**** Information provided ****

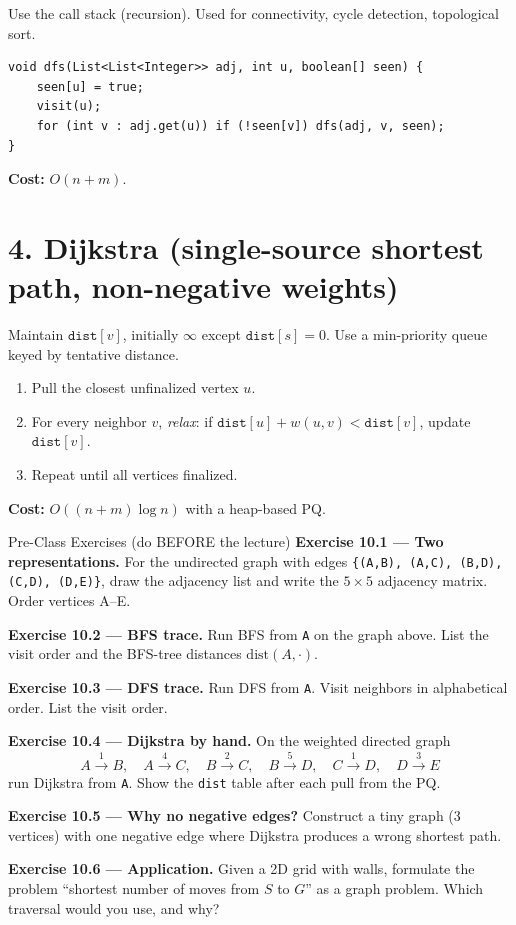 \documentclass[11pt]{article}
\begin{document}
Use the call stack (recursion). Used for connectivity, cycle detection, topological sort.

\begin{lstlisting}
void dfs(List<List<Integer>> adj, int u, boolean[] seen) {
    seen[u] = true;
    visit(u);
    for (int v : adj.get(u)) if (!seen[v]) dfs(adj, v, seen);
}
\end{lstlisting}

\textbf{Cost:} $O(n + m)$.

\section*{4. Dijkstra (single-source shortest path, non-negative weights)}

Maintain $\texttt{dist}[v]$, initially $\infty$ except $\texttt{dist}[s]=0$. Use a min-priority queue keyed by tentative distance.

\begin{enumerate}[leftmargin=*]
  \item Pull the closest unfinalized vertex $u$.
  \item For every neighbor $v$, \emph{relax}: if $\texttt{dist}[u] + w(u,v) < \texttt{dist}[v]$, update $\texttt{dist}[v]$.
  \item Repeat until all vertices finalized.
\end{enumerate}

\textbf{Cost:} $O((n+m)\log n)$ with a heap-based PQ.

\begin{exbox}{Pre-Class Exercises (do BEFORE the lecture)}
\textbf{Exercise 10.1 --- Two representations.} For the undirected graph with edges
\verb|{(A,B), (A,C), (B,D), (C,D), (D,E)}|, draw the adjacency list and write the $5\times 5$ adjacency matrix. Order vertices A--E.

\textbf{Exercise 10.2 --- BFS trace.} Run BFS from \texttt{A} on the graph above. List the visit order and the BFS-tree distances $\text{dist}(A, \cdot)$.

\textbf{Exercise 10.3 --- DFS trace.} Run DFS from \texttt{A}. Visit neighbors in alphabetical order. List the visit order.

\textbf{Exercise 10.4 --- Dijkstra by hand.} On the weighted directed graph
\[
A\xrightarrow{1}B,\quad A\xrightarrow{4}C,\quad B\xrightarrow{2}C,\quad B\xrightarrow{5}D,\quad C\xrightarrow{1}D,\quad D\xrightarrow{3}E
\]
run Dijkstra from \texttt{A}. Show the \texttt{dist} table after each pull from the PQ.

\textbf{Exercise 10.5 --- Why no negative edges?} Construct a tiny graph (3 vertices) with one negative edge where Dijkstra produces a wrong shortest path.

\textbf{Exercise 10.6 --- Application.} Given a 2D grid with walls, formulate the problem ``shortest number of moves from $S$ to $G$'' as a graph problem. Which traversal would you use, and why?
\end{exbox}
\end{document}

****

Task description >> Where does the string "trace" appear in the records above? Show every line that holds it.

Output of the task >>
\textbf{Exercise 10.2 --- BFS trace.} Run BFS from \texttt{A} on the graph above. List the visit order and the BFS-tree distances $\text{dist}(A, \cdot)$.
\textbf{Exercise 10.3 --- DFS trace.} Run DFS from \texttt{A}. Visit neighbors in alphabetical order. List the visit order.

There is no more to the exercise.